…В один из майских дней восьмиклассницы держали экзамен по литературе. В первой тройке учениц, вызванных к столу, были Стася Ночка и Елена Стрелова. Елена вышла спокойно, уверенной рукой взяла со стола билет.
– Двенадцатый, – сказала она Агриппине Федоровне.
Стася долго возилась около своей парты, отцепляя юбку от гвоздика, вылезшего из парты, и, не справившись с этой задачей, нервно выдрала клочок старенького платья, которое она не сняла в день экзаменов. По старой ученической примете, платье это приносило удачу.
Тяжело дыша, точно она только что одним махом взбежала на крутую лестницу, Стася вышла к столу Агриппины Федоровны.
– Второй, – сказала она, развертывая взятый со стола билет, и села на свободную первую парту у окна.
В этот день восьмой «Б» был празднично разукрашен. На окнах висели только что выстиранные и выглаженные шторки, на подоконниках в горшках, обернутых белой бумагой, стояли цветущие левкои. На красном полотнище во всю стену висел лозунг: «Сдадим экзамены на четыре и пять!»
Сегодня особенно праздничным выглядел стол Агриппины Федоровны. На него была постлана глянцевая бумага цвета слоновой кости, и в хрустальной вазочке стояли полевые цветы.
За столом сидела Агриппина Федоровна в черном платье с белым воротничком и манжетами, с синим университетским значком на груди. Она казалась какой-то торжественной и чужой. Ученицы знали: теперь она не поможет и не подскажет. Не знаешь – пеняй на себя. Рядом с ней сидел ассистент – преподаватель литературы десятых классов Павел Георгиевич Седов, худенький, щупленький старичок с остреньким носиком и хохолком на лысеющей голове. Ученицы любили и уважали его, но за глаза метко называли воробышком. Подле него лежал лист бумаги, и он, сощурив близорукие глаза, то и дело быстро наклонялся над ним так близко, что чуть не касался его носом, и делал какие-то пометки.
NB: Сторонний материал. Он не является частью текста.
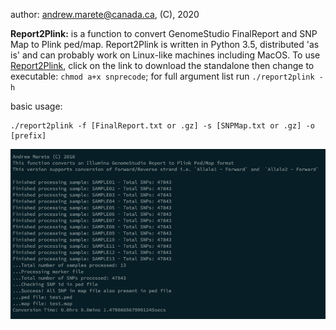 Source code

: author: andrew.marete@canada.ca, (C), 2020

<b>Report2Plink:</b> is a function to convert GenomeStudio FinalReport and SNP Map to Plink ped/map. Report2Plink 
is written in Python 3.5, distributed 'as is' and can probably work on Linux-like machines including MacOS. To use [Report2Plink](https://github.com/AMarete/GenomeStudio/raw/main/report2plink), click on the link to download the standalone then change to executable: ```chmod a+x snprecode```; for full argument list run ```./report2plink -h```

basic usage:  
    
    ./report2plink -f [FinalReport.txt or .gz] -s [SNPMap.txt or .gz] -o [prefix]


![ ](https://github.com/AMarete/GenomeStudio/blob/main/data/Screen%20Shot%202020-10-14%20at%2010.28.03%20AM.png?raw=true)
Это была его привычка, и в такие моменты ученицы говорили: «Воробышек клюнул».
Вера сидела на задней парте. Она заметила волнение Стаси, и, когда та сказала номер билета, ей показалось, что Стася окончательно растерялась.
Вере было жаль подругу, и она сидела и думала, как бы помочь ей. Она отлично помнила второй билет. Написать шпаргалку было делом пяти минут, но Вера не решалась сделать это. Она секретарь комсомольской организации – и вдруг шпаргалка… Кроме того, ей было стыдно делать это перед Агриппиной Федоровной, хотя та и не узнала бы. Но главное… Елена. В этот день Елена была такая же строгая, как Агриппина Федоровна, и ее серьезное личико, казалось, тоже говорило: «Пеняйте на себя, если не знаете».
Но как же помочь Стасе? Она может провалиться только потому, что растеряется. Ей нужно только намекнуть, и она дальше додумает сама. Весь класс так прекрасно подготовлен к экзаменам по литературе, кроме Стаси… Она занималась с Новиковым, но Вера знает Стасю и не верит в особую пользу этих занятий.
Вера вытягивает шею и смотрит на Павла Георгиевича. Он уверен, что его десятиклассницы подготовились лучше восьмого «Б», это чувствует Вера по его смеющимся глазам. Он так изучающе осматривает лица сидящих девушек, точно думает: «Ну, кто из вас провалится, а?» Честь класса Вере дороже собственной чести. Она ухватилась за эту мысль, склонилась над партой и поспешно стала писать. В это время к столу спокойно вышла Елена.
– Биография Александра Сергеевича Пушкина, – сказала она и загорелась, как это случалось с ней всегда во время ответов, особенно по литературе.
Она отвечала вдохновенно. Все слушали с интересом. Многое из того, что говорила Елена, для девочек восьмого «Б» было новостью. Агриппина Федоровна не рассказывала им об этом.
Фадеева хотела прервать Стрелову, сказать «достаточно», как это она делала всегда, когда убеждалась, что ученица знает. Но Павел Георгиевич положил на руку Агриппины Федоровны свои сухонькие пальчики, движением этим прося не лишать его удовольствия дослушать до конца.
Елена кончила и покраснела. Ей казалось, что она слишком увлеклась и наговорила много ненужного. Она беспокойно оглядела притихший класс. В этот момент тишину нарушил стук упавшей чернильницы, и сразу же раздался виноватый голос Веры:
– Агриппина Федоровна, разрешите взять тряпку, я чернила разлила.
– Возьмите, – отозвалась Фадеева.
Павел Георгиевич присмотрелся близорукими глазами к бумаге и вывел огромную пятерку напротив фамилии Елены. Потом он нагнулся к Агриппине Федоровне и что-то начал шептать ей, с отцовской нежностью посматривая на Елену.